▶ Requirement:
Please copy each line below that contains the string "Quizz".

::::::::

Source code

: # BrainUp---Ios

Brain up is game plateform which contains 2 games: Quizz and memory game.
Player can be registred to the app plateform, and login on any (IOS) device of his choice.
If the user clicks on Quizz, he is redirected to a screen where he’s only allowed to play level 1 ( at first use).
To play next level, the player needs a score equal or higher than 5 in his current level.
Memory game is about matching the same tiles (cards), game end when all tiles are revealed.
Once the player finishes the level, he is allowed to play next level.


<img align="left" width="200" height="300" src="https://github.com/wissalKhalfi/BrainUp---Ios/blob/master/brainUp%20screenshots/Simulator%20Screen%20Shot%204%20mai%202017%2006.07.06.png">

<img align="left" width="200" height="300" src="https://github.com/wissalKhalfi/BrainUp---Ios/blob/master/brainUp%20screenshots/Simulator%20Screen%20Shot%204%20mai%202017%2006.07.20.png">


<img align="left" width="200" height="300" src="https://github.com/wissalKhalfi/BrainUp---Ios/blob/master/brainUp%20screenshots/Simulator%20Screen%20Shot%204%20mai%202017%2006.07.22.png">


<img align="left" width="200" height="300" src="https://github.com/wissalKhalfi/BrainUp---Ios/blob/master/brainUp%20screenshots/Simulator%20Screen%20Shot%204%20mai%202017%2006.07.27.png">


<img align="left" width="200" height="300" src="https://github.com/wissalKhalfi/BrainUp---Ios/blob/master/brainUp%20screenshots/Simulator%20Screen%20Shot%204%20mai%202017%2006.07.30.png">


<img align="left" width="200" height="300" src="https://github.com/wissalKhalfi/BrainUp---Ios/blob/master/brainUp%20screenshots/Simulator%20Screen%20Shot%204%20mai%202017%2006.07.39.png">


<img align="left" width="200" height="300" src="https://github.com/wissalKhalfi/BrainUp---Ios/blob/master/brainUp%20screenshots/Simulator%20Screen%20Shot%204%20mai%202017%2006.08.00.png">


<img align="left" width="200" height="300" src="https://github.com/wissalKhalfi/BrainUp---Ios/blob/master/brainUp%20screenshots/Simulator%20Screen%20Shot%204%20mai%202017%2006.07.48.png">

::::::::

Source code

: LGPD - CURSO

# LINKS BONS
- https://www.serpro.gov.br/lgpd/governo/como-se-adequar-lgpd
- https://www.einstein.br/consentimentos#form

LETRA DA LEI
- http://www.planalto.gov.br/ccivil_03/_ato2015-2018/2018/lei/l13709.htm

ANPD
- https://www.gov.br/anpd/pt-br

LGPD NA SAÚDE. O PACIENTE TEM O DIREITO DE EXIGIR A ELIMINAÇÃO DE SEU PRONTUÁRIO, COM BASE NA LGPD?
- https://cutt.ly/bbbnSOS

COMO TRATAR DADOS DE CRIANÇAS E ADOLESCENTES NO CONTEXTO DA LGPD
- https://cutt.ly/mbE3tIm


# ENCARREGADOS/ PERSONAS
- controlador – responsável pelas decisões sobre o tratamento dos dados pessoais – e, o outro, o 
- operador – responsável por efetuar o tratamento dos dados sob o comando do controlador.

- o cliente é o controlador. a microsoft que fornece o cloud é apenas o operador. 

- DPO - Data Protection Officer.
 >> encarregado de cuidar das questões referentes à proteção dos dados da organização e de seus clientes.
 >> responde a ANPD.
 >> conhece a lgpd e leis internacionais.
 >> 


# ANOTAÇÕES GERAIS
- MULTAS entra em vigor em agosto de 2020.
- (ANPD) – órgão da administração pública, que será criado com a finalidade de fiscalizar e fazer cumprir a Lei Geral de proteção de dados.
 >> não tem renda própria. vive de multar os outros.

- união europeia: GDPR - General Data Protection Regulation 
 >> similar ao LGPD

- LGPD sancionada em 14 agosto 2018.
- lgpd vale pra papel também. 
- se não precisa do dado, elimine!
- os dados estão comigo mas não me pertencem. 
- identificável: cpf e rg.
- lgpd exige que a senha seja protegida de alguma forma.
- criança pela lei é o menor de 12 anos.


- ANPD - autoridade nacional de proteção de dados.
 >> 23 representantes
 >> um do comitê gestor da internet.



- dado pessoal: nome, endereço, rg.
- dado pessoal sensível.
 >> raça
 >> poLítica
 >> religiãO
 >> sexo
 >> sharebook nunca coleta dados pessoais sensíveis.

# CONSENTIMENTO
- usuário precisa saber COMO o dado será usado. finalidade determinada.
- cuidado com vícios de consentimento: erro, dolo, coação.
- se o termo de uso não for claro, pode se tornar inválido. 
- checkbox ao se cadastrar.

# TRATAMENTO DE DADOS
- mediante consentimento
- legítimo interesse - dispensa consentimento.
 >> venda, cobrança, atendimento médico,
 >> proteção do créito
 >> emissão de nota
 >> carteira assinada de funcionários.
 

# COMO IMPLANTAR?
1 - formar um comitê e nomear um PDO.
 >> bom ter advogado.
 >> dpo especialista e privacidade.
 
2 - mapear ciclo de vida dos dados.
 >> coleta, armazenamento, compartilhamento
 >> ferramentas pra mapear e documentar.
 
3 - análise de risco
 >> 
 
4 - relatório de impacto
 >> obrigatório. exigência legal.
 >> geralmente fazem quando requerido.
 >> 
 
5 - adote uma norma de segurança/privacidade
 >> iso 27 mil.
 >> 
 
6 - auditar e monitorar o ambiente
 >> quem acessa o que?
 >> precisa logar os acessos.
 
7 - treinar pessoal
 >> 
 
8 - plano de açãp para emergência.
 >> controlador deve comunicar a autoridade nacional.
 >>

::::::::

▶ Output of the exercise:
Brain up is game plateform which contains 2 games: Quizz and memory game.
If the user clicks on Quizz, he is redirected to a screen where he’s only allowed to play level 1 ( at first use).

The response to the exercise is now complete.